┏━━
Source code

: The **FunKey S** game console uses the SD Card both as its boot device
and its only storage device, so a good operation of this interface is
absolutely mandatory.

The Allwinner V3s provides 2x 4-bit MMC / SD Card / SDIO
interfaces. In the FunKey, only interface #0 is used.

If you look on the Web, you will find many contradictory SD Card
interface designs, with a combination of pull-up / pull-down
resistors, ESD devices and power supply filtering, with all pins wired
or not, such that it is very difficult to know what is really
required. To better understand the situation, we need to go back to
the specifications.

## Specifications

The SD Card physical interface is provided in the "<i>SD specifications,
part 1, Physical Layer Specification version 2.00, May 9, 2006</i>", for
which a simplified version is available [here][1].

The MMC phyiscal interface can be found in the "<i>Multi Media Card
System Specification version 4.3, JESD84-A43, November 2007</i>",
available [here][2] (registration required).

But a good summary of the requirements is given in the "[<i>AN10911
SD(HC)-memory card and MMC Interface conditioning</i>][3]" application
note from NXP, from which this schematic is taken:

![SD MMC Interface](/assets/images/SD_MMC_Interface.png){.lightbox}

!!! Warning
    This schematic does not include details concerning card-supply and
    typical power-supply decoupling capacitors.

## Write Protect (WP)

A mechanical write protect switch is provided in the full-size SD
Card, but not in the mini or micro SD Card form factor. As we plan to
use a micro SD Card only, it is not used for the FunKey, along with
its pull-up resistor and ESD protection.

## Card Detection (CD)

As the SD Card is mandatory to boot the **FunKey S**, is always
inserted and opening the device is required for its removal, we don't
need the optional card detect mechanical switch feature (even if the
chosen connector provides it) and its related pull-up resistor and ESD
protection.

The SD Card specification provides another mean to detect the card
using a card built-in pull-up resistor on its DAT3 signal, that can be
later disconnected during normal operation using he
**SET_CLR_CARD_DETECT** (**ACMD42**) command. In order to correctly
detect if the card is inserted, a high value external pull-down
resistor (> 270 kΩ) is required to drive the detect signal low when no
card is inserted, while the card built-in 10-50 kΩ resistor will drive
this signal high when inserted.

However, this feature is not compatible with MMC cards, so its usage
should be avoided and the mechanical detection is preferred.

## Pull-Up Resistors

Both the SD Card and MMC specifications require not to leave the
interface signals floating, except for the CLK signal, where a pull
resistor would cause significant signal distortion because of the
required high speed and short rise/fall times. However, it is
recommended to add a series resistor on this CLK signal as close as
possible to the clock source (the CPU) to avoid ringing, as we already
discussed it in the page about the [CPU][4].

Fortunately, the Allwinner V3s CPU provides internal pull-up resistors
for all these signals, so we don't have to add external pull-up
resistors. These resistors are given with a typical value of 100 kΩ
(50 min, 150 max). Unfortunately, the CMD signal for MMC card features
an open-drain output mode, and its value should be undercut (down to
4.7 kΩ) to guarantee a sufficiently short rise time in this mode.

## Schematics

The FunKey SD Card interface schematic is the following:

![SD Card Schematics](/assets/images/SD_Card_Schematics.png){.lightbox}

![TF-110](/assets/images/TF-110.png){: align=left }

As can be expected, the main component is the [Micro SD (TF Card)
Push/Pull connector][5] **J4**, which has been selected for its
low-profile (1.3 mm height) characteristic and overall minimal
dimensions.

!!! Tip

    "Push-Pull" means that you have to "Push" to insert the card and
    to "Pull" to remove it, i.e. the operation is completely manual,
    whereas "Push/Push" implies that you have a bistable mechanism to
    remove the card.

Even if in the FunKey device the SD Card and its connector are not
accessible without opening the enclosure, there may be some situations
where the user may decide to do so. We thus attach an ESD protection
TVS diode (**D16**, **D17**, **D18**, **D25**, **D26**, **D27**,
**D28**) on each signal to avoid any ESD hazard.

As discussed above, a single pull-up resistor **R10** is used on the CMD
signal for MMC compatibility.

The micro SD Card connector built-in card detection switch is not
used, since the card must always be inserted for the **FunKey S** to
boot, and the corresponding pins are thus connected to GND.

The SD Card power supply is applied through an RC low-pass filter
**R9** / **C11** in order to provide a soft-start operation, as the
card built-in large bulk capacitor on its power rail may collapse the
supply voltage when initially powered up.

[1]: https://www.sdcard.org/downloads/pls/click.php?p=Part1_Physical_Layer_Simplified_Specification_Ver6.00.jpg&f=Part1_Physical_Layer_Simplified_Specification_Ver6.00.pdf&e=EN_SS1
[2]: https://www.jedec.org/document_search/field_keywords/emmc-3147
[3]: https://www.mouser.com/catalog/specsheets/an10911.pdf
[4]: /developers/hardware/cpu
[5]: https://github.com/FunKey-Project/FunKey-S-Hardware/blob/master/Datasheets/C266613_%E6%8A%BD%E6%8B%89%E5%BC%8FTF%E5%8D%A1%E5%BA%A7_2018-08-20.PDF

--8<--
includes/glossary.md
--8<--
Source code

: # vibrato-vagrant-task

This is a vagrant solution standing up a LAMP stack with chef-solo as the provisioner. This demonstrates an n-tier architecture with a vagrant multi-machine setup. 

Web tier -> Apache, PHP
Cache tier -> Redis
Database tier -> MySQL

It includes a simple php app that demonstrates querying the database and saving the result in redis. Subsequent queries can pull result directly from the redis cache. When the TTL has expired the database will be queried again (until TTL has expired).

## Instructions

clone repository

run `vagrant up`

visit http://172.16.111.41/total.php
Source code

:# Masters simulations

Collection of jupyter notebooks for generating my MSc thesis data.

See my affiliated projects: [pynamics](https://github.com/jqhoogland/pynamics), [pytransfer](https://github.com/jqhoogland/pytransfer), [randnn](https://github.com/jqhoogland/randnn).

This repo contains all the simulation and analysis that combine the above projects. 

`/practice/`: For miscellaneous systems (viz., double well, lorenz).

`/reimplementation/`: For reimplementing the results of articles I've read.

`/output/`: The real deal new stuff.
┗━━
Your goal: Tally how many lines include "version" in the listing above; reply with the number only.

Task response: 3